■ **What to do**
Below are some entries. Count how many of their lines include "فریدون", then give that number only.

■ **Data extracts**

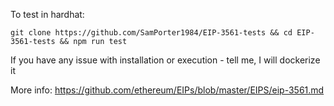 To test in hardhat:
```
git clone https://github.com/SamPorter1984/EIP-3561-tests && cd EIP-3561-tests && npm run test
```

If you have any issue with installation or execution - tell me, I will dockerize it

More info: https://github.com/ethereum/EIPs/blob/master/EIPS/eip-3561.md
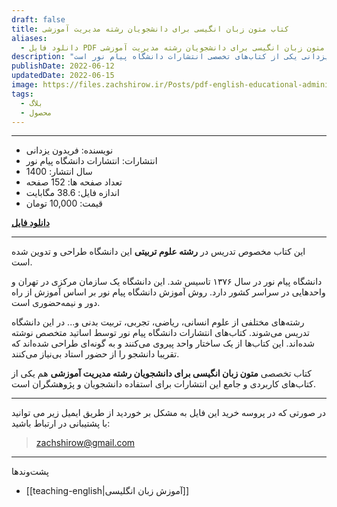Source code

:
 ```yaml
---
draft: false
title: کتاب متون زبان انگیسی برای دانشجویان رشته مدیریت آموزشی
aliases:
  - دانلود فایل PDF کتاب متون زبان انگیسی برای دانشجویان رشته مدیریت آموزشی
description: "کتاب متون زبان انگیسی برای دانشجویان رشته مدیریت آموزشی نوشته فریدون یزدانی یکی از کتاب‌های تخصصی انتشارات دانشگاه پیام نور است. "
publishDate: 2022-06-12
updatedDate: 2022-06-15
image: https://files.zachshirow.ir/Posts/pdf-english-educational-administration.jpg
tags:
  - بلاگ
  - محصول
---
```


---

- نویسنده: فریدون یزدانی
- انتشارات: انتشارات دانشگاه پیام نور
- سال انتشار: 1400
- تعداد صفحه ها: 152 صفحه
- اندازه فایل: 38.6 مگابایت
- قیمت: 10,000 تومان

[**دانلود فایل**](https://zarinp.al/533272)

---

این کتاب مخصوص تدریس در **رشته علوم تربیتی** این دانشگاه طراحی و تدوین شده است.

دانشگاه پیام نور در سال ۱۳۷۶ تاسیس شد. این دانشگاه یک سازمان مرکزی در تهران و واحدهایی در سراسر کشور دارد. روش آموزش دانشگاه پیام نور بر اساس آموزش از راه دور و نیمه‌حضوری است.

رشته‌های مختلفی از علوم انسانی، ریاضی، تجربی، تربیت بدنی و... در این دانشگاه تدریس می‌شوند. کتاب‌های انتشارات دانشگاه پیام نور توسط اساتید متخصص نوشته شده‌اند. این کتاب‌ها از یک ساختار واحد پیروی می‌کنند و به گونه‌ای طراحی شده‌اند که تقریبا دانشجو را از حضور استاد بی‌نیاز می‌کنند.

کتاب تخصصی **متون زبان انگیسی برای دانشجویان رشته مدیریت آموزشی** هم یکی از کتاب‌های کاربردی و جامع این انتشارات برای استفاده دانشجویان و پژوهشگران است.

---

در صورتی که در پروسه خرید این فایل به مشکل بر خوردید از طریق ایمیل زیر می توانید با پشتیبانی در ارتباط باشید: 

> zachshirow@gmail.com


---
پشت‌وند‌ها
- [[teaching-english|آموزش زبان انگلیسی]]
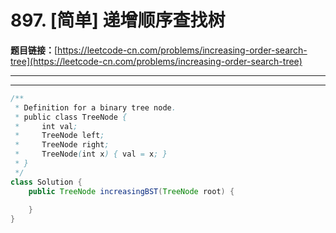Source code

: # 897. [简单] 递增顺序查找树

**题目链接：**[https://leetcode-cn.com/problems/increasing-order-search-tree](https://leetcode-cn.com/problems/increasing-order-search-tree)

---

<Cards card="leetcode_897_increasing-order-search-tree"></Cards>

---

```java
/**
 * Definition for a binary tree node.
 * public class TreeNode {
 *     int val;
 *     TreeNode left;
 *     TreeNode right;
 *     TreeNode(int x) { val = x; }
 * }
 */
class Solution {
    public TreeNode increasingBST(TreeNode root) {
        
    }
}
```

■ **Response to this exercise**
2